News Photography


Pomona Showgrounds, September 10, 2016.

Neville Lindley, 71, watching the show jumping event at the 107th Noosa Country Show.

Over two days thousands of people flocked to the traditional country show to view the various stalls and competitions which showcased local agriculture, art and music. Hundreds of competitors and their animals competed in the numerous events, including Saturday night’s rodeo.

The outgoing Fraser Coast Show Society director and horseman was an invited guest to the show but said the invitation was not necessary. “I just like going to these events and I go to as many as possible,” he said.


Using the rule of thirds, the subject and the horse rider in the background are points of interest as they are positioned at the intersections. However, Neville is the main point of interest as he is situated closer to the camera so the audience can access him and his story. I thought an eye level angle would be appropriate to convey his story as it shows the scene from a spectators point of view and does not over emphasise one particular element within the photograph. The natural light used works as a side light striking the subject on the side but also highlighting the action occurring in the background.  It also creates a natural colour tone, adding to the country feel of the event.

The image suits the brief as it tells of a current, local news event through the story of a person, in this case a spectator. I chose this angle as many people who attend the event are onlookers themselves. As the subject is the access to the story, I thought to include a horse event in the background as he has been involved with similar events throughout his life and this helps connect with his story.




Sculpting a community

Suncoast Clayworkers Association, September 15, 2016.

Jackie Gasson, 70, throwing clay during her weekly pottery class.

Fifteen years ago Jackie formed the Suncoast Clayworkers Association when she saw a need for a local organisation to bring potters and ceramic artists together. At her home studio Jackie holds two weekly workshops to pass on her knowledge and passion to dozens of other members.

Although, it was difficult for her to decide what she loves most. “My favourite part about potting is anything to do with clay. I love teaching but I like making too, it’s a bit of everything,” she said.


To add context, it was important to include artworks, tools and of course the subject actually creating something. Using the rule of thirds, all of these elements have been highlighted as firstly the subject and artworks are located at the points of interest and the pottery tools are in the foreground, the lower third. A lower angle has been used to get down on the subject’s level to make the image a bit more personal, assisting in telling her story. It also creates the feeling of being there in the studio.  With regards to lighting, fluorescent lights were incorporated as well as some natural light. A high amount of light falling on the sensor caused higher exposure resulting in the overall lightness of the photograph. As a result, it is clear the image is taken inside a studio.

The image fits the brief because it tells of an individual’s story who belongs to a club. The content included adds a great deal of context to this story as the viewer can see Jackie in her element and doing something she does constantly as part of this specific club.

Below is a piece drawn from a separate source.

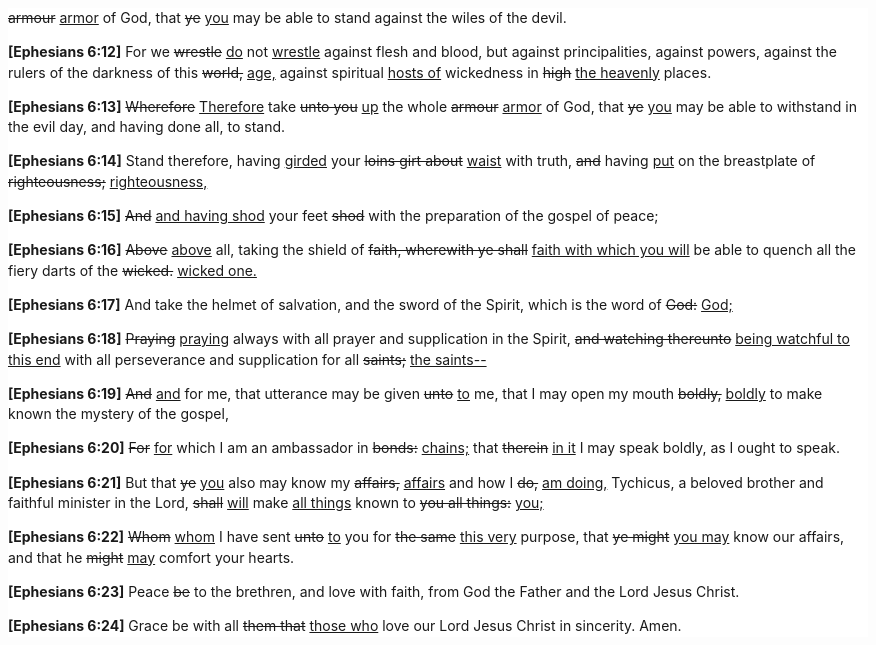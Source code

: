 <del>armour</del> <ins>armor</ins> of God, that <del>ye</del> <ins>you</ins> may be able to stand against the wiles of the devil.</p><p><b>[Ephesians 6:12]</b> For we <del>wrestle</del> <ins>do</ins> not <ins>wrestle</ins> against flesh and blood, but against principalities, against powers, against the rulers of the darkness of this <del>world,</del> <ins>age,</ins> against spiritual <ins>hosts of</ins> wickedness in <del>high</del> <ins>the heavenly</ins> places.</p><p><b>[Ephesians 6:13]</b> <del>Wherefore</del> <ins>Therefore</ins> take <del>unto you</del> <ins>up</ins> the whole <del>armour</del> <ins>armor</ins> of God, that <del>ye</del> <ins>you</ins> may be able to withstand in the evil day, and having done all, to stand.</p><p><b>[Ephesians 6:14]</b> Stand therefore, having <ins>girded</ins> your <del>loins girt about</del> <ins>waist</ins> with truth, <del>and</del> having <ins>put</ins> on the breastplate of <del>righteousness;</del> <ins>righteousness,</ins></p><p><b>[Ephesians 6:15]</b> <del>And</del> <ins>and having shod</ins> your feet <del>shod</del> with the preparation of the gospel of peace;</p><p><b>[Ephesians 6:16]</b> <del>Above</del> <ins>above</ins> all, taking the shield of <del>faith, wherewith ye shall</del> <ins>faith with which you will</ins> be able to quench all the fiery darts of the <del>wicked.</del> <ins>wicked one.</ins></p><p><b>[Ephesians 6:17]</b> And take the helmet of salvation, and the sword of the Spirit, which is the word of <del>God:</del> <ins>God;</ins></p><p><b>[Ephesians 6:18]</b> <del>Praying</del> <ins>praying</ins> always with all prayer and supplication in the Spirit, <del>and watching thereunto</del> <ins>being watchful to this end</ins> with all perseverance and supplication for all <del>saints;</del> <ins>the saints--</ins></p><p><b>[Ephesians 6:19]</b> <del>And</del> <ins>and</ins> for me, that utterance may be given <del>unto</del> <ins>to</ins> me, that I may open my mouth <del>boldly,</del> <ins>boldly</ins> to make known the mystery of the gospel,</p><p><b>[Ephesians 6:20]</b> <del>For</del> <ins>for</ins> which I am an ambassador in <del>bonds:</del> <ins>chains;</ins> that <del>therein</del> <ins>in it</ins> I may speak boldly, as I ought to speak.</p><p><b>[Ephesians 6:21]</b> But that <del>ye</del> <ins>you</ins> also may know my <del>affairs,</del> <ins>affairs</ins> and how I <del>do,</del> <ins>am doing,</ins> Tychicus, a beloved brother and faithful minister in the Lord, <del>shall</del> <ins>will</ins> make <ins>all things</ins> known to <del>you all things:</del> <ins>you;</ins></p><p><b>[Ephesians 6:22]</b> <del>Whom</del> <ins>whom</ins> I have sent <del>unto</del> <ins>to</ins> you for <del>the same</del> <ins>this very</ins> purpose, that <del>ye might</del> <ins>you may</ins> know our affairs, and that he <del>might</del> <ins>may</ins> comfort your hearts.</p><p><b>[Ephesians 6:23]</b> Peace <del>be</del> to the brethren, and love with faith, from God the Father and the Lord Jesus Christ.</p><p><b>[Ephesians 6:24]</b> Grace be with all <del>them that</del> <ins>those who</ins> love our Lord Jesus Christ in sincerity. Amen.</p>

Nude Food Organics, September 16, 2016.

Gerry De Jonge, 58, closing his grocery and wholefoods store as the sun sets.

Majority of businesses support South-East Queensland changing to daylight savings to “extend the daylight” an extra hour each day. According to the Chamber of Commerce and Industry Queensland, those in favour of the decision said without daylight savings they were experiencing lower productivity and additional costs. Business owner Gerry said not having daylight savings was a real inconvenience and there should be uniform business hours throughout Australia. However, the State Government is against separating Queensland into two time zones.


Shooting at sunset created context to suit the brief and provided natural light which was pivotal in telling a story about daylight savings. This natural light also added warm tones to the image which are associated with that particular time of day. Although the lighting has created glare issues in the glass, it reflects the sunset and gives additional context as does the closing sign. Shadows were also created to represent the transition into night time and this was executed by using the sun as a side light that also created hard light which sharpened the shadows. However, it was important to not have the shadows on the subject’s face, but to highlight his expression instead so the viewer can engage with his story. There was just the right combination between light and shade to create such texture on his face, showing his concern.